Sebenarnya, sebelum aku ditawari beasiswa ini, udah jauh hari aku menyiapkan beasiswa lainnya. Pertama itu, beasiswa Australian Award Sholarship (AAS). Aku udah milih beberapa universitas Australia yang bisa aku apply dan jurusannya relate sama aku. Tapi entah kenapa aku malah gak pede buat daftar beasiswa ini di tahun ini. Masih banyak hal yang perlu di prepare-in. Contohnya test toefl itu yang belum tentu aku bisa capai score minimumnya. Aku masih merasa harus belajar inggris lebih banyak lagi. Belajar di pare selama 5 bulan itu gak cukup buat aku. Aku juga mesti mempersiapkan IELTS, menulis essay, dan lain-lain. Makanya beasiswa ini aku skip dulu.
Nah, setelah beasiswa AAS, aku menemukan beasiswa CRCS UGM yang persyaratannya lebih mudah. Tapi, setelah berdiskusi dengan Bunda, ternyata beliau menyarankanku untuk tidak mengambil beasiswa ini. Karena ini gak ada hubungannya dengan jurusan S1 aku. Padahal aku sudah memberikan format rekomendasi ke beliau dengan penuh harapan dapat lolos.

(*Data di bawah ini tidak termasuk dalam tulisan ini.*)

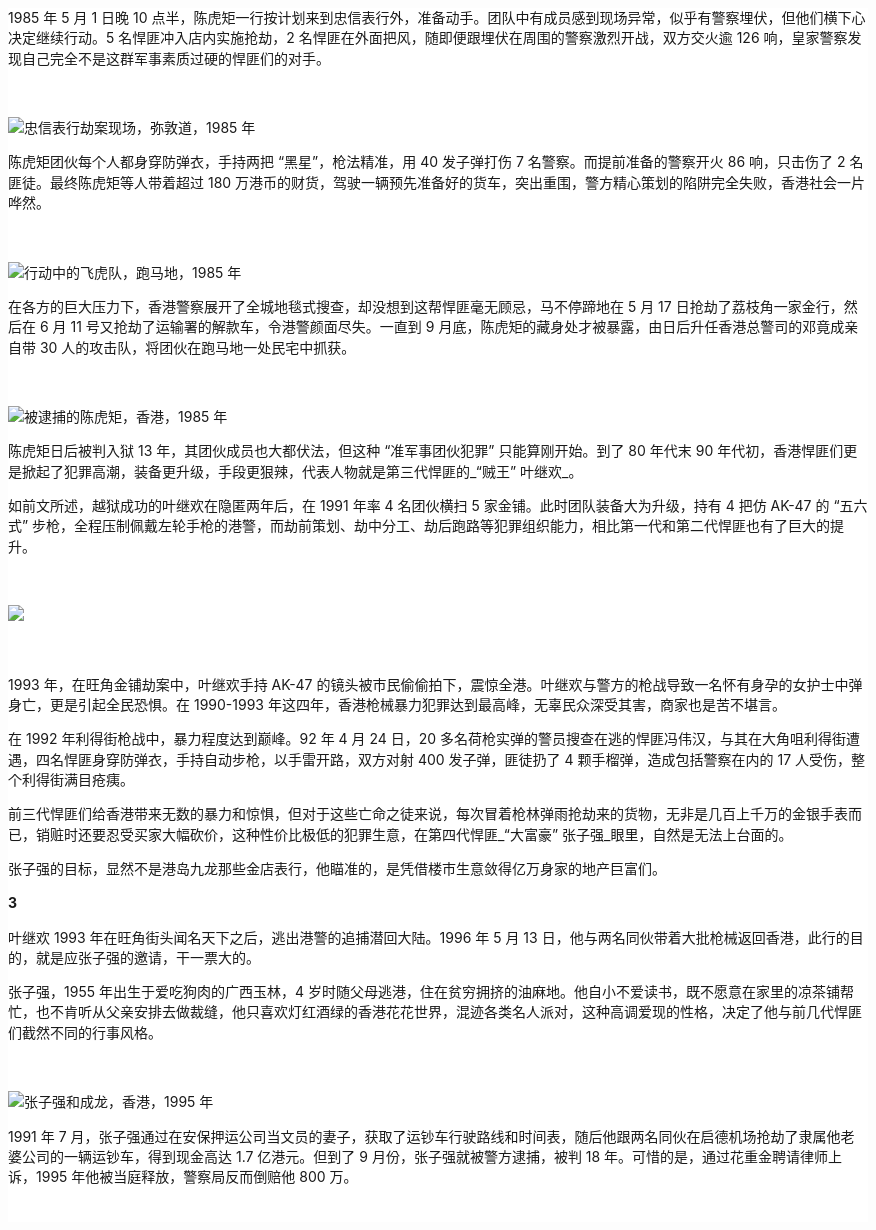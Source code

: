 1985 年 5 月 1 日晚 10 点半，陈虎矩一行按计划来到忠信表行外，准备动手。团队中有成员感到现场异常，似乎有警察埋伏，但他们横下心决定继续行动。5 名悍匪冲入店内实施抢劫，2 名悍匪在外面把风，随即便跟埋伏在周围的警察激烈开战，双方交火逾 126 响，皇家警察发现自己完全不是这群军事素质过硬的悍匪们的对手。

​

![](https://r.sinaimg.cn/large/article/56ac02f8842d093dce2915e790215fef)忠信表行劫案现场，弥敦道，1985 年

陈虎矩团伙每个人都身穿防弹衣，手持两把 “黑星”，枪法精准，用 40 发子弹打伤 7 名警察。而提前准备的警察开火 86 响，只击伤了 2 名匪徒。最终陈虎矩等人带着超过 180 万港币的财货，驾驶一辆预先准备好的货车，突出重围，警方精心策划的陷阱完全失败，香港社会一片哗然。

​

![](https://r.sinaimg.cn/large/article/57c3456bfdc45cb280c774d96b92570b)行动中的飞虎队，跑马地，1985 年

在各方的巨大压力下，香港警察展开了全城地毯式搜查，却没想到这帮悍匪毫无顾忌，马不停蹄地在 5 月 17 日抢劫了荔枝角一家金行，然后在 6 月 11 号又抢劫了运输署的解款车，令港警颜面尽失。一直到 9 月底，陈虎矩的藏身处才被暴露，由日后升任香港总警司的邓竟成亲自带 30 人的攻击队，将团伙在跑马地一处民宅中抓获。

​

![](https://r.sinaimg.cn/large/article/a0689a91889dae9d8577385162f79c41)被逮捕的陈虎矩，香港，1985 年

陈虎矩日后被判入狱 13 年，其团伙成员也大都伏法，但这种 “准军事团伙犯罪” 只能算刚开始。到了 80 年代末 90 年代初，香港悍匪们更是掀起了犯罪高潮，装备更升级，手段更狠辣，代表人物就是第三代悍匪的_“贼王” 叶继欢_。

如前文所述，越狱成功的叶继欢在隐匿两年后，在 1991 年率 4 名团伙横扫 5 家金铺。此时团队装备大为升级，持有 4 把仿 AK-47 的 “五六式” 步枪，全程压制佩戴左轮手枪的港警，而劫前策划、劫中分工、劫后跑路等犯罪组织能力，相比第一代和第二代悍匪也有了巨大的提升。

​

![](https://r.sinaimg.cn/large/article/22a8ec5a44703d1445d295aea4675e82)

​

1993 年，在旺角金铺劫案中，叶继欢手持 AK-47 的镜头被市民偷偷拍下，震惊全港。叶继欢与警方的枪战导致一名怀有身孕的女护士中弹身亡，更是引起全民恐惧。在 1990-1993 年这四年，香港枪械暴力犯罪达到最高峰，无辜民众深受其害，商家也是苦不堪言。

在 1992 年利得街枪战中，暴力程度达到巅峰。92 年 4 月 24 日，20 多名荷枪实弹的警员搜查在逃的悍匪冯伟汉，与其在大角咀利得街遭遇，四名悍匪身穿防弹衣，手持自动步枪，以手雷开路，双方对射 400 发子弹，匪徒扔了 4 颗手榴弹，造成包括警察在内的 17 人受伤，整个利得街满目疮痍。

前三代悍匪们给香港带来无数的暴力和惊惧，但对于这些亡命之徒来说，每次冒着枪林弹雨抢劫来的货物，无非是几百上千万的金银手表而已，销赃时还要忍受买家大幅砍价，这种性价比极低的犯罪生意，在第四代悍匪_“大富豪” 张子强_眼里，自然是无法上台面的。

张子强的目标，显然不是港岛九龙那些金店表行，他瞄准的，是凭借楼市生意敛得亿万身家的地产巨富们。

**3**

叶继欢 1993 年在旺角街头闻名天下之后，逃出港警的追捕潜回大陆。1996 年 5 月 13 日，他与两名同伙带着大批枪械返回香港，此行的目的，就是应张子强的邀请，干一票大的。

张子强，1955 年出生于爱吃狗肉的广西玉林，4 岁时随父母逃港，住在贫穷拥挤的油麻地。他自小不爱读书，既不愿意在家里的凉茶铺帮忙，也不肯听从父亲安排去做裁缝，他只喜欢灯红酒绿的香港花花世界，混迹各类名人派对，这种高调爱现的性格，决定了他与前几代悍匪们截然不同的行事风格。

​

![](https://r.sinaimg.cn/large/article/d8991c4ea42da5ed5e529be96905bfbb)张子强和成龙，香港，1995 年

1991 年 7 月，张子强通过在安保押运公司当文员的妻子，获取了运钞车行驶路线和时间表，随后他跟两名同伙在启德机场抢劫了隶属他老婆公司的一辆运钞车，得到现金高达 1.7 亿港元。但到了 9 月份，张子强就被警方逮捕，被判 18 年。可惜的是，通过花重金聘请律师上诉，1995 年他被当庭释放，警察局反而倒赔他 800 万。

​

Kenapa aku yakin banget bisa diterima di beasiswa ini, meski aku tahu ini gak berhubungan dengan jurusan aku, tapi CRCS UGM ini emang butuh jurnalis atau reporter buat kerja di bagian publikasinya. Mengingat ini amat sangat berhubungan dengan pekerjaan aku sebagai reporter dan editor di sebuah media. Tapi, kata bunda, jurusan S2 dan S1 yang gak relate sama sekali bakalan sia-sia doang. Ya, terpaksa deh harus skip beasiswa ini.
Dalam perjalanan aku mengejar beasiswa ini, kadang aku mikir, mending di Unhas aja deh. Aku udah ngobrolin ini sih sama bapak. Bapak udah bersedia untuk bayarin biaya per semester untuk kuliah di sini. Tapi, aku malah mikir gak mungkin dong aku pake uang bapak lagi hanya karena keegoisanku buat lanjut kuliah. Akhirnya, aku melewatkan pendaftaran di Unhas dan kembali ke jalan lurus, yaitu ngejar beasiswa lagi. Aku tahu ini gak mudah. Tapi aku gak mau gampang nyerah. Aku udah sejauh ini, masa mau nyerah sih.
Walaupun suatu saat aku akhirnya dilamar sama pangeran impian gue *asiiiik, aku tetap pengen lanjut S2 sih. Yang penting kita satu pemikiran dulu, saling dukung, saling support, apapun yang terjadi kita bisa sama-sama terus. Tapi…kemana sih pangerannya? kok ga nongol-nongol?